=== Problem to work on ===
Copy the data below. Keep every line exactly as it is.

--------------------------------

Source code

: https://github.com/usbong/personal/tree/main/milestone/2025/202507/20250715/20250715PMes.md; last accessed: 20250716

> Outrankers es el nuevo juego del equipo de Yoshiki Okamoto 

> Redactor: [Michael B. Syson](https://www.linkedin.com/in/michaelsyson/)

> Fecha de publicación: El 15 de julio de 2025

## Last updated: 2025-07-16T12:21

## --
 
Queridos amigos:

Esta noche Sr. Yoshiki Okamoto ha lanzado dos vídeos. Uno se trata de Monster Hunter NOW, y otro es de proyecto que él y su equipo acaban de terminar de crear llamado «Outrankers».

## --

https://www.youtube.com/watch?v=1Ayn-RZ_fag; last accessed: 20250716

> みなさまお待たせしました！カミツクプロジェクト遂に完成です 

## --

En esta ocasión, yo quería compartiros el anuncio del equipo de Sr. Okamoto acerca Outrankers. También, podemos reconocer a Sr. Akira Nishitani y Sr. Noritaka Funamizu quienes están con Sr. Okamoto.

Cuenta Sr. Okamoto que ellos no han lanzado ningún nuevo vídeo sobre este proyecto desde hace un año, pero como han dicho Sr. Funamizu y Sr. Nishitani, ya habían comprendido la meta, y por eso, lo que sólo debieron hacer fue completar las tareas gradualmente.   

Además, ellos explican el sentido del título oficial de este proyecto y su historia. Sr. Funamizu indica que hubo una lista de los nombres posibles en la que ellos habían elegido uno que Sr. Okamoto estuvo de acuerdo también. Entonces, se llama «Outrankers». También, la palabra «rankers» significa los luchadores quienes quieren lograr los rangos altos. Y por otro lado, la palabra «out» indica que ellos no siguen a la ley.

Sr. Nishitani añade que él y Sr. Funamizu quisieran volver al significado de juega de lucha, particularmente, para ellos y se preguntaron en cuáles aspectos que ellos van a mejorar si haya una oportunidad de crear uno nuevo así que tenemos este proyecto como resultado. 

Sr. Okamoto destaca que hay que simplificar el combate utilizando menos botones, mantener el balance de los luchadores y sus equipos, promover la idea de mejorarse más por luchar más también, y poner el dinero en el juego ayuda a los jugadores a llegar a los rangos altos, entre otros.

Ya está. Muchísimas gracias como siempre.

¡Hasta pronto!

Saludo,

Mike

--------------------------------

=== Task output ===
Source code

: https://github.com/usbong/personal/tree/main/milestone/2025/202507/20250715/20250715PMes.md; last accessed: 20250716

> Outrankers es el nuevo juego del equipo de Yoshiki Okamoto 

> Redactor: [Michael B. Syson](https://www.linkedin.com/in/michaelsyson/)

> Fecha de publicación: El 15 de julio de 2025

## Last updated: 2025-07-16T12:21

## --
 
Queridos amigos:

Esta noche Sr. Yoshiki Okamoto ha lanzado dos vídeos. Uno se trata de Monster Hunter NOW, y otro es de proyecto que él y su equipo acaban de terminar de crear llamado «Outrankers».

## --

https://www.youtube.com/watch?v=1Ayn-RZ_fag; last accessed: 20250716

> みなさまお待たせしました！カミツクプロジェクト遂に完成です 

## --

En esta ocasión, yo quería compartiros el anuncio del equipo de Sr. Okamoto acerca Outrankers. También, podemos reconocer a Sr. Akira Nishitani y Sr. Noritaka Funamizu quienes están con Sr. Okamoto.

Cuenta Sr. Okamoto que ellos no han lanzado ningún nuevo vídeo sobre este proyecto desde hace un año, pero como han dicho Sr. Funamizu y Sr. Nishitani, ya habían comprendido la meta, y por eso, lo que sólo debieron hacer fue completar las tareas gradualmente.   

Además, ellos explican el sentido del título oficial de este proyecto y su historia. Sr. Funamizu indica que hubo una lista de los nombres posibles en la que ellos habían elegido uno que Sr. Okamoto estuvo de acuerdo también. Entonces, se llama «Outrankers». También, la palabra «rankers» significa los luchadores quienes quieren lograr los rangos altos. Y por otro lado, la palabra «out» indica que ellos no siguen a la ley.

Sr. Nishitani añade que él y Sr. Funamizu quisieran volver al significado de juega de lucha, particularmente, para ellos y se preguntaron en cuáles aspectos que ellos van a mejorar si haya una oportunidad de crear uno nuevo así que tenemos este proyecto como resultado. 

Sr. Okamoto destaca que hay que simplificar el combate utilizando menos botones, mantener el balance de los luchadores y sus equipos, promover la idea de mejorarse más por luchar más también, y poner el dinero en el juego ayuda a los jugadores a llegar a los rangos altos, entre otros.

Ya está. Muchísimas gracias como siempre.

¡Hasta pronto!

Saludo,

Mike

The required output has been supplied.